Brief = Take the data below and extract the lines from the one with "tt.bot is a" to the one with "# Creating events/commands", inclusive, exactly as written.

Data listing =
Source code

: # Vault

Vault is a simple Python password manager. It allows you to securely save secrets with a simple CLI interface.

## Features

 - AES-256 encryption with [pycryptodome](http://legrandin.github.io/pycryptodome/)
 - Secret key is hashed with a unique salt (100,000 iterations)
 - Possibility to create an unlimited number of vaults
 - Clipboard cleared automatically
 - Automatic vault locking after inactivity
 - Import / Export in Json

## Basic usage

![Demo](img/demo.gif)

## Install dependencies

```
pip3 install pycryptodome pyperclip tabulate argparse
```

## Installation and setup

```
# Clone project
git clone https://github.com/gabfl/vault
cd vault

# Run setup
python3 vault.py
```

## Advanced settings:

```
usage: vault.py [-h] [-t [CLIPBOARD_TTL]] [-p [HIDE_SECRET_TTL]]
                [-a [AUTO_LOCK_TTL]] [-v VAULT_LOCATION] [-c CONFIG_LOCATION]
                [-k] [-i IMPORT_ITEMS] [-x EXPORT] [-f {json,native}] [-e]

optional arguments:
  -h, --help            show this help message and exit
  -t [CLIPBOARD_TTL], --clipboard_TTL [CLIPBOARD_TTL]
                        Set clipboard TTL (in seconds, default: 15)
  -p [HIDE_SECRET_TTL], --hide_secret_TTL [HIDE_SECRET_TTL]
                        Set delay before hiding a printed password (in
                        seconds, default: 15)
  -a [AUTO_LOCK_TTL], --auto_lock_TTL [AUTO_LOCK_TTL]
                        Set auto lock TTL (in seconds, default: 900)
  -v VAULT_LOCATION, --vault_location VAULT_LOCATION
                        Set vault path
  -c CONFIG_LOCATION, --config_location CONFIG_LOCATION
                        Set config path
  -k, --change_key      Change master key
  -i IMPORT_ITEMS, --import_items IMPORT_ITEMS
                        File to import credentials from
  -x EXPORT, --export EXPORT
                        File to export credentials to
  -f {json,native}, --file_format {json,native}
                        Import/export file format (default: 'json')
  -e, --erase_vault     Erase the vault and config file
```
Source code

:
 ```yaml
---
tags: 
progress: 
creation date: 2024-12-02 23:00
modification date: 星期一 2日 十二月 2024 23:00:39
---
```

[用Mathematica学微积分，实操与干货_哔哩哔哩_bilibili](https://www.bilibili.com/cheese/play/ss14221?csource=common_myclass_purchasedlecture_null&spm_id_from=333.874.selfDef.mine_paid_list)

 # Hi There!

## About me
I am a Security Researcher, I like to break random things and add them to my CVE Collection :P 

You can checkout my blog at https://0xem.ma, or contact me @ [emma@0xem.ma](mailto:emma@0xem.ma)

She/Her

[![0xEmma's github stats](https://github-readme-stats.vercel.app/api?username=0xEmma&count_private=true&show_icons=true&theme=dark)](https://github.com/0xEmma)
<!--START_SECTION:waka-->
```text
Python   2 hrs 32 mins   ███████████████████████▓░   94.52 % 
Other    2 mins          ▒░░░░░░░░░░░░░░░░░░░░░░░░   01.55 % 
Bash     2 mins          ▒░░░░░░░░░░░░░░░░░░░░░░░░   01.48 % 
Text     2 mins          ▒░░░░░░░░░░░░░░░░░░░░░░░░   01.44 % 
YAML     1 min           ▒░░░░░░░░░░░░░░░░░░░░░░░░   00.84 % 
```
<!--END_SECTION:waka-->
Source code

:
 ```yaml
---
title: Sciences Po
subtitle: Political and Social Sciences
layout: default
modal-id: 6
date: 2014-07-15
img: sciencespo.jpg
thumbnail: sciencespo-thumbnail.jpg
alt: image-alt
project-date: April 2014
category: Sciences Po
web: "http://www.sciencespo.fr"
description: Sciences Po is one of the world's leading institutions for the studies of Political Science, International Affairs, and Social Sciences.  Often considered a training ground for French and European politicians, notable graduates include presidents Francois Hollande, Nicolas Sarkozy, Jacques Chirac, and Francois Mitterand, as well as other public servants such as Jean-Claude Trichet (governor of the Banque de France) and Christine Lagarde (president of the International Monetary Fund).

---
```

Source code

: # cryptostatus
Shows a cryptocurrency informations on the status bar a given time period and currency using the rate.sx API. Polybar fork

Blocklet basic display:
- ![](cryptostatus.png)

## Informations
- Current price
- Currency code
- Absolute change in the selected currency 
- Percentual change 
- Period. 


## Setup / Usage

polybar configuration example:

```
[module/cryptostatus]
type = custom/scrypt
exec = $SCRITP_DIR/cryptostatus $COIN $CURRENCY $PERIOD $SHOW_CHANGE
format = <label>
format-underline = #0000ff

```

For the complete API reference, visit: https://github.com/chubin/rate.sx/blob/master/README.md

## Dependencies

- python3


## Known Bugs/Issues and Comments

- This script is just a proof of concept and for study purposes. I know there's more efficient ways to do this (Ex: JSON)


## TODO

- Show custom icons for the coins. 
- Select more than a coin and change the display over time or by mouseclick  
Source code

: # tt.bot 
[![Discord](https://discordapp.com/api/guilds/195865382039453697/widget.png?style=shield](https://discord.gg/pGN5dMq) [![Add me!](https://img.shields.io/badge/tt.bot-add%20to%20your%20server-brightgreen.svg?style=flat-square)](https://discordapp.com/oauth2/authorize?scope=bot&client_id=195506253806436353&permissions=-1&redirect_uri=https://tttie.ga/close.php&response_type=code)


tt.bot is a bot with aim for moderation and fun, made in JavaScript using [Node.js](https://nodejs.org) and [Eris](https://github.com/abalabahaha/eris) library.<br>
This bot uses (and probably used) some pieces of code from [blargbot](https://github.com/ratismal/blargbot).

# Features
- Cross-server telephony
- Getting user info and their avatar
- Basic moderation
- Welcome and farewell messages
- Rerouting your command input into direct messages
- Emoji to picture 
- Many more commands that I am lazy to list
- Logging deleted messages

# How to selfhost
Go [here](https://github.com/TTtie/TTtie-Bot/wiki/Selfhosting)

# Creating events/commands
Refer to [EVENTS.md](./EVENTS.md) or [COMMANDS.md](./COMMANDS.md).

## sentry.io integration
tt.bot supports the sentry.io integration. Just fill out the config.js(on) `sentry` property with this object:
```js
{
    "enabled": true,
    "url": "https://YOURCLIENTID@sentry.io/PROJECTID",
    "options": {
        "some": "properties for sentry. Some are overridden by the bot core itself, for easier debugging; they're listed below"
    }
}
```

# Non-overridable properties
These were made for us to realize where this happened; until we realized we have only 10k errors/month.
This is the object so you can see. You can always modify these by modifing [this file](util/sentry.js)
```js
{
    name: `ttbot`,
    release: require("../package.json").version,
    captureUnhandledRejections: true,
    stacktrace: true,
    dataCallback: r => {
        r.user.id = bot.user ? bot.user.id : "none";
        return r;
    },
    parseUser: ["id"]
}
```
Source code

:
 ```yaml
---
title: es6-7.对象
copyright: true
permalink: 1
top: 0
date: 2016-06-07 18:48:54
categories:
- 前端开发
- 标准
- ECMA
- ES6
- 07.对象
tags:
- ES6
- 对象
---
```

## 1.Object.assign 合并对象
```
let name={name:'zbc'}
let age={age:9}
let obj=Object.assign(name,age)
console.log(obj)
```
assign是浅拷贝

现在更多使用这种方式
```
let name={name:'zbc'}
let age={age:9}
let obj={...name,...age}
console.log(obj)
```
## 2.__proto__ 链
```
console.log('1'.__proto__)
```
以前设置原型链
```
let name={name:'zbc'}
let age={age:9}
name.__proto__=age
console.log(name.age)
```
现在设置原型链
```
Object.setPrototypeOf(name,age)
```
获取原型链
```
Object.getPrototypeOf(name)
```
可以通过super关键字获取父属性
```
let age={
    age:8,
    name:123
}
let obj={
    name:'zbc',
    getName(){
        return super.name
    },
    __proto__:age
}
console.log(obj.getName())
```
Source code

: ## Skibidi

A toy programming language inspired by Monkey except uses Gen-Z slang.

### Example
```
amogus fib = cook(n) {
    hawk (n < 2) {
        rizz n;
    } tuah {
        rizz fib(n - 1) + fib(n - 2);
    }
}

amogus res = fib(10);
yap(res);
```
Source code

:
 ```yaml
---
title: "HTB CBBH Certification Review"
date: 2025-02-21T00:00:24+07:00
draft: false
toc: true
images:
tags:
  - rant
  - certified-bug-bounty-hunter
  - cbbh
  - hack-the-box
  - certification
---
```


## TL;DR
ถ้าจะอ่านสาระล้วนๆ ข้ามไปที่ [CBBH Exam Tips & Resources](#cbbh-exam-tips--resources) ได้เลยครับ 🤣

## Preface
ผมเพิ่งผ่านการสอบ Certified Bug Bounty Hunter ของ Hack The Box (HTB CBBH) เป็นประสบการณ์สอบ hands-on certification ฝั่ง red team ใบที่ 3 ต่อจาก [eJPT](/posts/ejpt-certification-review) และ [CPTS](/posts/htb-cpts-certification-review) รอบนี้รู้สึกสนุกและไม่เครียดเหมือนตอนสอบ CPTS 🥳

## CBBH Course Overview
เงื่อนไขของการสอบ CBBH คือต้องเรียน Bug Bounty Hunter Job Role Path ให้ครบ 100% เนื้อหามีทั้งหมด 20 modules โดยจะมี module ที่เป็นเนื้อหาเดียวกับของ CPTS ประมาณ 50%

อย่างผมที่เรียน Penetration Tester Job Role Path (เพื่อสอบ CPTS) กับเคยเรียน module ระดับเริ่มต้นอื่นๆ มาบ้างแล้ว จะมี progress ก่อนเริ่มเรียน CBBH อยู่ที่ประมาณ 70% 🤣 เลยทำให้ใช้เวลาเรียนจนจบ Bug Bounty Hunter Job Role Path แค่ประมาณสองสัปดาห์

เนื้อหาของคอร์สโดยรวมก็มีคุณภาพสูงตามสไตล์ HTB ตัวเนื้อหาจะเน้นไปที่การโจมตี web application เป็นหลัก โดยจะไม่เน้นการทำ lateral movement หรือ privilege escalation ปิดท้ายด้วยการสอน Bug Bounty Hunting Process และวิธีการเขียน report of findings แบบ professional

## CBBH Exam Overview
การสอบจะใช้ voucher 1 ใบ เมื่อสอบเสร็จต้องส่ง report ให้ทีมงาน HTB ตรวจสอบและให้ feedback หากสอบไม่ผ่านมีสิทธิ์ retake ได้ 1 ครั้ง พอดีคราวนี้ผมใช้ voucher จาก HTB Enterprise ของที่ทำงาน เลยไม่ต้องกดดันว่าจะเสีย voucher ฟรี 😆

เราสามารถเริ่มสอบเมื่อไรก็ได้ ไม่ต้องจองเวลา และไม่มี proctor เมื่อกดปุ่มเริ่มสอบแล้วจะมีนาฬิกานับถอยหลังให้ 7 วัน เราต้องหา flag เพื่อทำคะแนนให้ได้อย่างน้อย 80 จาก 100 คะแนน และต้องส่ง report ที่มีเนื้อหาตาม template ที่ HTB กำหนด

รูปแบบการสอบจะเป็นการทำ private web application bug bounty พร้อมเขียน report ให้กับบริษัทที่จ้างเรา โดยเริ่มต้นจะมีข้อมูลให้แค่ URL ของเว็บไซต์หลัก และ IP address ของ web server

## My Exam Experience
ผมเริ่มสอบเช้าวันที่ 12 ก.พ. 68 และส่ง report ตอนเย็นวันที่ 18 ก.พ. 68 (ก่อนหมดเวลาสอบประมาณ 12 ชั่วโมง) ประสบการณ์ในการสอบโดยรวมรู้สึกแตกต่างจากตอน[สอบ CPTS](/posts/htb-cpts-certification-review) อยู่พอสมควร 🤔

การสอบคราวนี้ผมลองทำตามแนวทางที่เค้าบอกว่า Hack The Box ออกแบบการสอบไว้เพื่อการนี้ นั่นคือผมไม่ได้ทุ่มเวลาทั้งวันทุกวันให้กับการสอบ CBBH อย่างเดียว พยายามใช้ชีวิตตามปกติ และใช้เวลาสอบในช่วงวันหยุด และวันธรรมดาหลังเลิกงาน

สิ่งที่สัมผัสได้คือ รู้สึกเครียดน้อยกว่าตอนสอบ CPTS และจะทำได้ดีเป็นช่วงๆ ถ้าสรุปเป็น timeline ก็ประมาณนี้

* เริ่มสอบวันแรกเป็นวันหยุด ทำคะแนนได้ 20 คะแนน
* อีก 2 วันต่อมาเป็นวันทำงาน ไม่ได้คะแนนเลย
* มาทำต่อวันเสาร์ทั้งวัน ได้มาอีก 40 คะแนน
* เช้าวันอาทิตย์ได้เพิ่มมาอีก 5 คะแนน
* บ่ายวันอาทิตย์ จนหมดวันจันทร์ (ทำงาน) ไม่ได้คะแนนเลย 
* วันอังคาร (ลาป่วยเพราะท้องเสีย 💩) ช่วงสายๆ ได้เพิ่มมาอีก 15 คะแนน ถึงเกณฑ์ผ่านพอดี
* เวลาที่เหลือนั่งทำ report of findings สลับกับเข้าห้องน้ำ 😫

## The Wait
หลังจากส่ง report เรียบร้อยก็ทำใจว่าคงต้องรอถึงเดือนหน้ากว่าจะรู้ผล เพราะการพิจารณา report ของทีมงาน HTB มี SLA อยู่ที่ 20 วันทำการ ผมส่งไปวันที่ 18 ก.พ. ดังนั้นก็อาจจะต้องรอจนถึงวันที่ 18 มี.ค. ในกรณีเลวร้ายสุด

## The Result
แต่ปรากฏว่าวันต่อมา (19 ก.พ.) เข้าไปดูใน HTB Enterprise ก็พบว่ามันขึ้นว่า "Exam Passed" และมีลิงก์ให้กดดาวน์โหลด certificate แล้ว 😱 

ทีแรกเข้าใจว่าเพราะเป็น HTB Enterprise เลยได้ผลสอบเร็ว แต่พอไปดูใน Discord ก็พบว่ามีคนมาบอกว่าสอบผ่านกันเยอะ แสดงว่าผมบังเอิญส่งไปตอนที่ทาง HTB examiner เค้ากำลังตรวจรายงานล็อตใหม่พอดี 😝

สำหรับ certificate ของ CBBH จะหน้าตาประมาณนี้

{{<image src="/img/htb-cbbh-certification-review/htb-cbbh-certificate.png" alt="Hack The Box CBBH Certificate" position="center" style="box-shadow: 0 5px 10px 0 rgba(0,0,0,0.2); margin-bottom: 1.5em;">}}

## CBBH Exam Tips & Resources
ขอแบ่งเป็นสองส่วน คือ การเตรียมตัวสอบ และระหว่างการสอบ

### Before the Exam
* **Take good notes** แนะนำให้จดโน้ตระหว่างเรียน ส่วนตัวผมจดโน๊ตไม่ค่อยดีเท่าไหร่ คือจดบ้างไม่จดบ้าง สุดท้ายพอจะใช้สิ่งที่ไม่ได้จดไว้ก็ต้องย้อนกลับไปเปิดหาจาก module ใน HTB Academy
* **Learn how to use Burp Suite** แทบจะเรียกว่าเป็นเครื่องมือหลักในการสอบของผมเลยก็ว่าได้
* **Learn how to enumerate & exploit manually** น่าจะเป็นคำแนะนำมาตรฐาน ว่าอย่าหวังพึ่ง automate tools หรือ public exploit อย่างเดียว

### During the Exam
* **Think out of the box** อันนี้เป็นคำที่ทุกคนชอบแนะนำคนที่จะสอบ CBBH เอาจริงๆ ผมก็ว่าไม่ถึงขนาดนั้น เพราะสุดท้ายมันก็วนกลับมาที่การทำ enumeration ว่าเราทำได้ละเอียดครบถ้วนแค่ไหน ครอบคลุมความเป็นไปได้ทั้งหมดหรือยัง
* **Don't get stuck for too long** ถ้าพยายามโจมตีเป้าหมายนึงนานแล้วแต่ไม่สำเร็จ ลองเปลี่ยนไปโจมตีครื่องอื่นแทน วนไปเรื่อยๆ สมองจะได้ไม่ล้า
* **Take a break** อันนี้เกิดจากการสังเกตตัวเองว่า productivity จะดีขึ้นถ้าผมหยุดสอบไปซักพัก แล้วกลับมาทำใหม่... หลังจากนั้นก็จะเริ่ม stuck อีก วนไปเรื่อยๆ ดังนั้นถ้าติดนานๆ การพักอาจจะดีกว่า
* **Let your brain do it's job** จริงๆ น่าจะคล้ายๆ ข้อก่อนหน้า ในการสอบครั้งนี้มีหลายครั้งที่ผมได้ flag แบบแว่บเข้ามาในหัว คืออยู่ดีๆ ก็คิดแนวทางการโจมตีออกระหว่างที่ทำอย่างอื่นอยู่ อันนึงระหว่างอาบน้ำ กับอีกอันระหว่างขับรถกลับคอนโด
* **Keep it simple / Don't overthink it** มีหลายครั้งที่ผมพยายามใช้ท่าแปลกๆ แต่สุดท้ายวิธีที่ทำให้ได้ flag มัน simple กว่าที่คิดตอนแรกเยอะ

The answer =
tt.bot is a bot with aim for moderation and fun, made in JavaScript using [Node.js](https://nodejs.org) and [Eris](https://github.com/abalabahaha/eris) library.<br>
This bot uses (and probably used) some pieces of code from [blargbot](https://github.com/ratismal/blargbot).

# Features
- Cross-server telephony
- Getting user info and their avatar
- Basic moderation
- Welcome and farewell messages
- Rerouting your command input into direct messages
- Emoji to picture 
- Many more commands that I am lazy to list
- Logging deleted messages

# How to selfhost
Go [here](https://github.com/TTtie/TTtie-Bot/wiki/Selfhosting)

# Creating events/commands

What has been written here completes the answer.